* Directions for this task
From the data below, return each line in which the string "change" is found.

%%

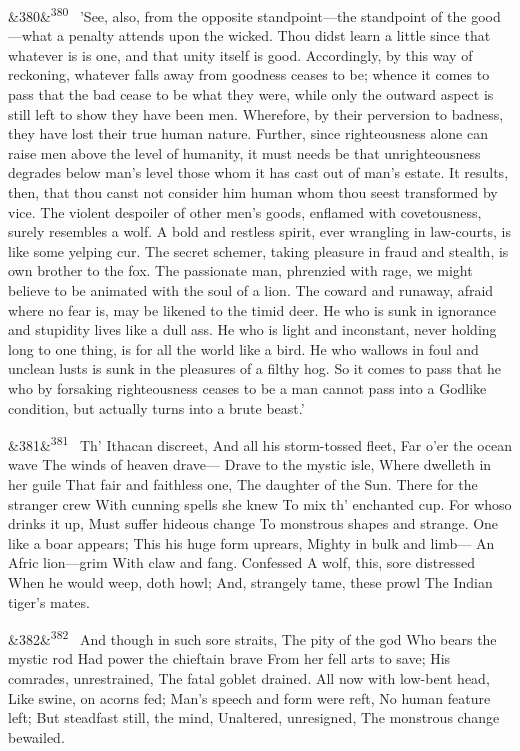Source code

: \documentclass[12pt]{article}
\newcommand{\para}[1][]{\par\noindent\ifx&#1&\else\textsuperscript{\footnotesize #1}~\fi}
\begin{document}
\para[380] 'See, also, from the opposite standpoint---the standpoint of the good---what a penalty attends upon the wicked. Thou didst learn a little since that whatever is is one, and that unity itself is good. Accordingly, by this way of reckoning, whatever falls away from goodness ceases to be; whence it comes to pass that the bad cease to be what they were, while only the outward aspect is still left to show they have been men. Wherefore, by their perversion to badness, they have lost their true human nature. Further, since righteousness alone can raise men above the level of humanity, it must needs be that unrighteousness degrades below man's level those whom it has cast out of man's estate. It results, then, that thou canst not consider him human whom thou seest transformed by vice. The violent despoiler of other men's goods, enflamed with covetousness, surely resembles a wolf. A bold and restless spirit, ever wrangling in law-courts, is like some yelping cur. The secret schemer, taking pleasure in fraud and stealth, is own brother to the fox. The passionate man, phrenzied with rage, we might believe to be animated with the soul of a lion. The coward and runaway, afraid where no fear is, may be likened to the timid deer. He who is sunk in ignorance and stupidity lives like a dull ass. He who is light and inconstant, never holding long to one thing, is for all the world like a bird. He who wallows in foul and unclean lusts is sunk in the pleasures of a filthy hog. So it comes to pass that he who by forsaking righteousness ceases to be a man cannot pass into a Godlike condition, but actually turns into a brute beast.'

\para[381] Th' Ithacan discreet, And all his storm-tossed fleet, Far o'er the ocean wave The winds of heaven drave--- Drave to the mystic isle, Where dwelleth in her guile That fair and faithless one, The daughter of the Sun. There for the stranger crew With cunning spells she knew To mix th' enchanted cup. For whoso drinks it up, Must suffer hideous change To monstrous shapes and strange. One like a boar appears; This his huge form uprears, Mighty in bulk and limb--- An Afric lion---grim With claw and fang. Confessed A wolf, this, sore distressed When he would weep, doth howl; And, strangely tame, these prowl The Indian tiger's mates.

\para[382] And though in such sore straits, The pity of the god Who bears the mystic rod Had power the chieftain brave From her fell arts to save; His comrades, unrestrained, The fatal goblet drained. All now with low-bent head, Like swine, on acorns fed; Man's speech and form were reft, No human feature left; But steadfast still, the mind, Unaltered, unresigned, The monstrous change bewailed.
\end{document}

%%

* Expected output
\para[381] Th' Ithacan discreet, And all his storm-tossed fleet, Far o'er the ocean wave The winds of heaven drave--- Drave to the mystic isle, Where dwelleth in her guile That fair and faithless one, The daughter of the Sun. There for the stranger crew With cunning spells she knew To mix th' enchanted cup. For whoso drinks it up, Must suffer hideous change To monstrous shapes and strange. One like a boar appears; This his huge form uprears, Mighty in bulk and limb--- An Afric lion---grim With claw and fang. Confessed A wolf, this, sore distressed When he would weep, doth howl; And, strangely tame, these prowl The Indian tiger's mates.
\para[382] And though in such sore straits, The pity of the god Who bears the mystic rod Had power the chieftain brave From her fell arts to save; His comrades, unrestrained, The fatal goblet drained. All now with low-bent head, Like swine, on acorns fed; Man's speech and form were reft, No human feature left; But steadfast still, the mind, Unaltered, unresigned, The monstrous change bewailed.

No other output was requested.